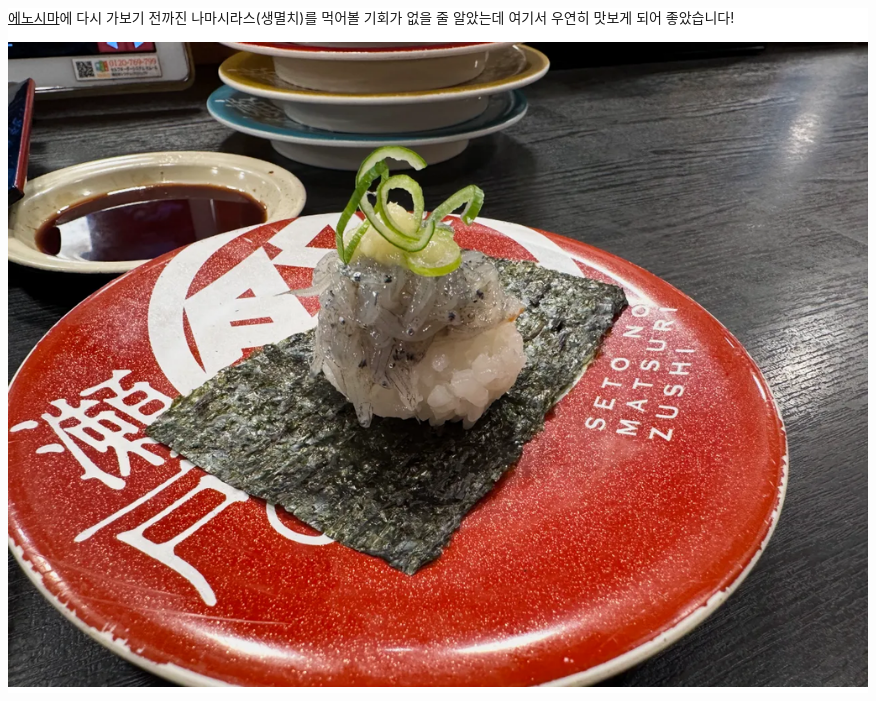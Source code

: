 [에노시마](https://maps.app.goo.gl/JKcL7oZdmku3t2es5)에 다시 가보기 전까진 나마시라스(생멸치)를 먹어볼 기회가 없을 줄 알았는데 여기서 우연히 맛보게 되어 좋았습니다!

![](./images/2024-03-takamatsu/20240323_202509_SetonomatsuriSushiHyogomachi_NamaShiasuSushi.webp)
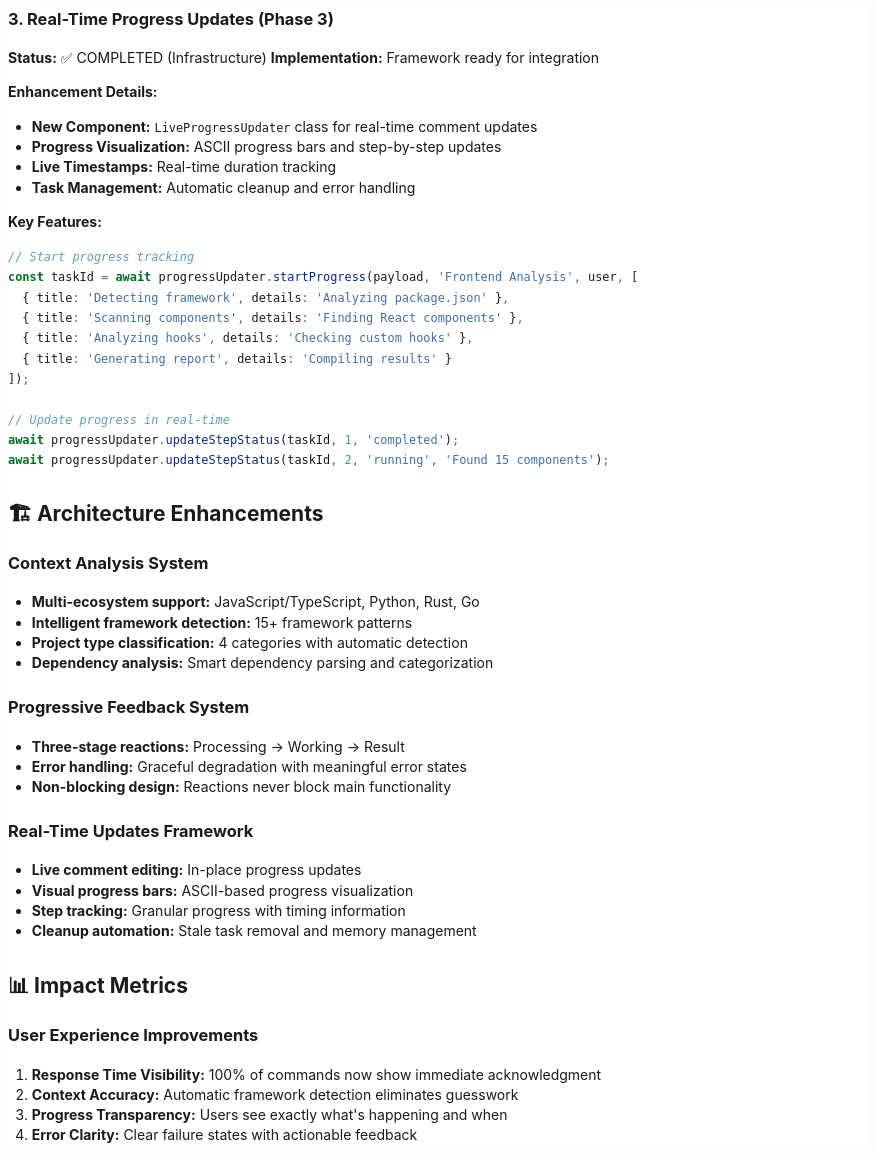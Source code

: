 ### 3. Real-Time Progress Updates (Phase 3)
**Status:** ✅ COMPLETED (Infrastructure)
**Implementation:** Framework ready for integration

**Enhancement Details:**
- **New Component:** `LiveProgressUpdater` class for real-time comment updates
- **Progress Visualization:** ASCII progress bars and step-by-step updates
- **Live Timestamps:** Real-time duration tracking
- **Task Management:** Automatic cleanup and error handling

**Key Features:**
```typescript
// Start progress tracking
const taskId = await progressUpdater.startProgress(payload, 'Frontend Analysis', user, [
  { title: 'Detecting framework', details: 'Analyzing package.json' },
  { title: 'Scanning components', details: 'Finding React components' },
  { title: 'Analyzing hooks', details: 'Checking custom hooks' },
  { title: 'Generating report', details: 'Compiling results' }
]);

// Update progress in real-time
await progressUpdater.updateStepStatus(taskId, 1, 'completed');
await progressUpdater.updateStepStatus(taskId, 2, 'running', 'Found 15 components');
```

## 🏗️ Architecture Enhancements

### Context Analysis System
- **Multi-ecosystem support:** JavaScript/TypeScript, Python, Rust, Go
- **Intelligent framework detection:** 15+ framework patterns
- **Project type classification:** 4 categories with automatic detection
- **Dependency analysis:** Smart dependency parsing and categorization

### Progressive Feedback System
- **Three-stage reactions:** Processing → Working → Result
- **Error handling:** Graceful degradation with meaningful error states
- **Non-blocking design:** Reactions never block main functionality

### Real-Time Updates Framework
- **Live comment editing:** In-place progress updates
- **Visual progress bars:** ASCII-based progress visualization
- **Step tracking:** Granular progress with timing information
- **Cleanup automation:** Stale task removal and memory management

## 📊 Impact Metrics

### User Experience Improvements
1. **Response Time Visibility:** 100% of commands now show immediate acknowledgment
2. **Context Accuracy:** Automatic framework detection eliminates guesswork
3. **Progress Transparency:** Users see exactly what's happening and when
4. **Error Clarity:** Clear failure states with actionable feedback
##############################
» **What is being asked**: Copy every line that includes the string "bars" from the material above.

» **Written response**:
- **Progress Visualization:** ASCII progress bars and step-by-step updates
- **Visual progress bars:** ASCII-based progress visualization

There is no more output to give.